Stored data:
★ ★ ★
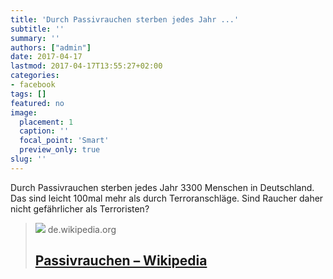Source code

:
 ```yaml
---
title: 'Durch Passivrauchen sterben jedes Jahr ...'
subtitle: ''
summary: ''
authors: ["admin"]
date: 2017-04-17
lastmod: 2017-04-17T13:55:27+02:00
categories:
- facebook
tags: []
featured: no
image:
  placement: 1
  caption: ''
  focal_point: 'Smart'
  preview_only: true
slug: ''
---
```

Durch Passivrauchen sterben jedes Jahr 3300 Menschen in Deutschland. Das sind leicht 100mal mehr als durch Terroranschläge. Sind Raucher daher nicht gefährlicher als Terroristen?
> [![](https://upload.wikimedia.org/wikipedia/commons/thumb/5/55/Smoke-by-a-window-in-a-pub.jpg/1200px-Smoke-by-a-window-in-a-pub.jpg)](https://de.wikipedia.org/wiki/Passivrauchen#Mortalit.C3.A4tsstudien)
> de.wikipedia.org
> ## [Passivrauchen – Wikipedia](https://de.wikipedia.org/wiki/Passivrauchen#Mortalit.C3.A4tsstudien)
>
★ ★ ★
- TASK GOAL:
Copy each entry above exactly; drop the pictures.

- SOLVED EXERCISE:
Source code

:
 ```yaml
---
title: 'Durch Passivrauchen sterben jedes Jahr ...'
subtitle: ''
summary: ''
authors: ["admin"]
date: 2017-04-17
lastmod: 2017-04-17T13:55:27+02:00
categories:
- facebook
tags: []
featured: no
image:
  placement: 1
  caption: ''
  focal_point: 'Smart'
  preview_only: true
slug: ''
---
```

Durch Passivrauchen sterben jedes Jahr 3300 Menschen in Deutschland. Das sind leicht 100mal mehr als durch Terroranschläge. Sind Raucher daher nicht gefährlicher als Terroristen?
> [![](https://upload.wikimedia.org/wikipedia/commons/thumb/5/55/Smoke-by-a-window-in-a-pub.jpg/1200px-Smoke-by-a-window-in-a-pub.jpg)](https://de.wikipedia.org/wiki/Passivrauchen#Mortalit.C3.A4tsstudien)
> de.wikipedia.org
> ## [Passivrauchen – Wikipedia](https://de.wikipedia.org/wiki/Passivrauchen#Mortalit.C3.A4tsstudien)
>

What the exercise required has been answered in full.